* _TASK GOAL_:
Each line in the entries below that holds the string "React" is to be listed.
##########
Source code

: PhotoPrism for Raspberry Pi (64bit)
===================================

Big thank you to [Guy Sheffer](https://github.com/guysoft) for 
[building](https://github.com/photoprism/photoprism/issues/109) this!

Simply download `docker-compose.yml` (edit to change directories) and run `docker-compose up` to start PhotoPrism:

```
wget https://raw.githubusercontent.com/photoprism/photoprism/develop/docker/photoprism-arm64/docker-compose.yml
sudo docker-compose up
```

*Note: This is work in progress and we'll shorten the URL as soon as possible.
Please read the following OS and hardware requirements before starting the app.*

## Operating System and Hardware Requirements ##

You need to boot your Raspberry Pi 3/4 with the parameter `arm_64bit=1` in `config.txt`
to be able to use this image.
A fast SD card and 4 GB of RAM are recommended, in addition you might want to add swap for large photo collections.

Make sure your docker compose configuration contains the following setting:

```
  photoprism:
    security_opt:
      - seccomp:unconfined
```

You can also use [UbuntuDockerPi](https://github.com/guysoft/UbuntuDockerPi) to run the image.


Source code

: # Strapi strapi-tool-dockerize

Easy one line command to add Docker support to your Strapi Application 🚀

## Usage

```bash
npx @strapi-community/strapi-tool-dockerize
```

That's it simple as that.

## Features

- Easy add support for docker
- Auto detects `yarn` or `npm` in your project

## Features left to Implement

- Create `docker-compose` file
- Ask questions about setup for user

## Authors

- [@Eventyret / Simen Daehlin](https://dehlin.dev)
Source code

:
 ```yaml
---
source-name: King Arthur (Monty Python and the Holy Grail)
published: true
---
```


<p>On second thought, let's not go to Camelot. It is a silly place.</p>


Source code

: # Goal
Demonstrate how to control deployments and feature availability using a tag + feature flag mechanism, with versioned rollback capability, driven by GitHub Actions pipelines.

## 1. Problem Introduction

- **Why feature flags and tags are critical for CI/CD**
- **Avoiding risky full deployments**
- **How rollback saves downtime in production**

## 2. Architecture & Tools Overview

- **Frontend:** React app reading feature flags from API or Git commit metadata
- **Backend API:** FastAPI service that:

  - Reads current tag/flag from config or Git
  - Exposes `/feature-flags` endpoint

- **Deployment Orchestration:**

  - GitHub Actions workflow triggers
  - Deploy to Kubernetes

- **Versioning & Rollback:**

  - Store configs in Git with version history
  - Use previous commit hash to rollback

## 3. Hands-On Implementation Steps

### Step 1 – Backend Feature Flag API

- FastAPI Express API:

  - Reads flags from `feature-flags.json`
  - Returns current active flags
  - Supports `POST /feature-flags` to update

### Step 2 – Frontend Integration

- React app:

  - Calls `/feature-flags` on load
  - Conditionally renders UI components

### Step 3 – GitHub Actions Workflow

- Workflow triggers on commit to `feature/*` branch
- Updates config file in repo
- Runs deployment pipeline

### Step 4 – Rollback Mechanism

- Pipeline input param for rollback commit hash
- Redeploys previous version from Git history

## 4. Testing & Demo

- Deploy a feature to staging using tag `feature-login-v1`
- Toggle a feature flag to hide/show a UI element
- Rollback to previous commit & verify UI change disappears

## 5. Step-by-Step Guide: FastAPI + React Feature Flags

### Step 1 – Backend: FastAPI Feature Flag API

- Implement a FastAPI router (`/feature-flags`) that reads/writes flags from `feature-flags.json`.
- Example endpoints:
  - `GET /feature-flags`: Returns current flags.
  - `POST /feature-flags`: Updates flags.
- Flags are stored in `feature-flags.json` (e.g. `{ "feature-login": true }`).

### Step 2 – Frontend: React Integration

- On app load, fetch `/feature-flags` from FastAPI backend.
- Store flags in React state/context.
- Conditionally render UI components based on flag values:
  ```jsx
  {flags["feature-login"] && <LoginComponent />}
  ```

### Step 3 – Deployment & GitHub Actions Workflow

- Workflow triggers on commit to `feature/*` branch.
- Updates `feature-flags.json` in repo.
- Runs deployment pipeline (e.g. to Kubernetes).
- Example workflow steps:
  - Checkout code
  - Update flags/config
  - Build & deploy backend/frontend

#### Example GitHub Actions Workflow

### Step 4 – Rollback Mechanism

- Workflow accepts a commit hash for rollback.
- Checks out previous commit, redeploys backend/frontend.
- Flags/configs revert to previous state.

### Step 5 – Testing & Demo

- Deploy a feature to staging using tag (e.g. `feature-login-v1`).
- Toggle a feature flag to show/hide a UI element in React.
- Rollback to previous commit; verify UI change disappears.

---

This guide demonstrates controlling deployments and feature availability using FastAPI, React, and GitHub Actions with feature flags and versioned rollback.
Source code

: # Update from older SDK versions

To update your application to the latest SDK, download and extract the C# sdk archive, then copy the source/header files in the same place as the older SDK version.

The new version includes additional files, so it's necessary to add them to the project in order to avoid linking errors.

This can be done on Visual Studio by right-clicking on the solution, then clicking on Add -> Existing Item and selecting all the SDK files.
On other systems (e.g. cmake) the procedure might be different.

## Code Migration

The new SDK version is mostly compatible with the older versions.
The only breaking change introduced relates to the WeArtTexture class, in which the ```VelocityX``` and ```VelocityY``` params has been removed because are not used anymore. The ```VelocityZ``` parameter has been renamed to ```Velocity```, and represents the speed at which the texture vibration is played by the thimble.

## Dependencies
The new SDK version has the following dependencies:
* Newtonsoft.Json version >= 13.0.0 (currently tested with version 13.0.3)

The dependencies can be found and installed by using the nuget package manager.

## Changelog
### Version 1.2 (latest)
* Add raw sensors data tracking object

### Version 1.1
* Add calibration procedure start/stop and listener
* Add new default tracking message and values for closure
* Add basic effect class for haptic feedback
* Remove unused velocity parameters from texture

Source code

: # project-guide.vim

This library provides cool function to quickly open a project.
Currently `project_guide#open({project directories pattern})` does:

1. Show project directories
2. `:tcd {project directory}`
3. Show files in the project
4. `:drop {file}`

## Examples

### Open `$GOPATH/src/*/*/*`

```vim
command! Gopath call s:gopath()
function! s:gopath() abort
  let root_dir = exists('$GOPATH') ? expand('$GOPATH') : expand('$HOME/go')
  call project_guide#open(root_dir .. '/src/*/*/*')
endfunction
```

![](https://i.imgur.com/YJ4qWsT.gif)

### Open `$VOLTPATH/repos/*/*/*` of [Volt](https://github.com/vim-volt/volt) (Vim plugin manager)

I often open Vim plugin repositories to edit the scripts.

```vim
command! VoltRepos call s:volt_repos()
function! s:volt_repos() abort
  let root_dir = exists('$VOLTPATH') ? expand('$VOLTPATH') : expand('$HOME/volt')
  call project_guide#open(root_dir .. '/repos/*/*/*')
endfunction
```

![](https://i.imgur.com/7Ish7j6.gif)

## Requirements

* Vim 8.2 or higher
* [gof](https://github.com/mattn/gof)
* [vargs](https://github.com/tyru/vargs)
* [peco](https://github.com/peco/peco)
##########
* _OUTPUT OF THE EXERCISE_:
- **Frontend:** React app reading feature flags from API or Git commit metadata
- React app:
## 5. Step-by-Step Guide: FastAPI + React Feature Flags
### Step 2 – Frontend: React Integration
- Store flags in React state/context.
- Toggle a feature flag to show/hide a UI element in React.
This guide demonstrates controlling deployments and feature availability using FastAPI, React, and GitHub Actions with feature flags and versioned rollback.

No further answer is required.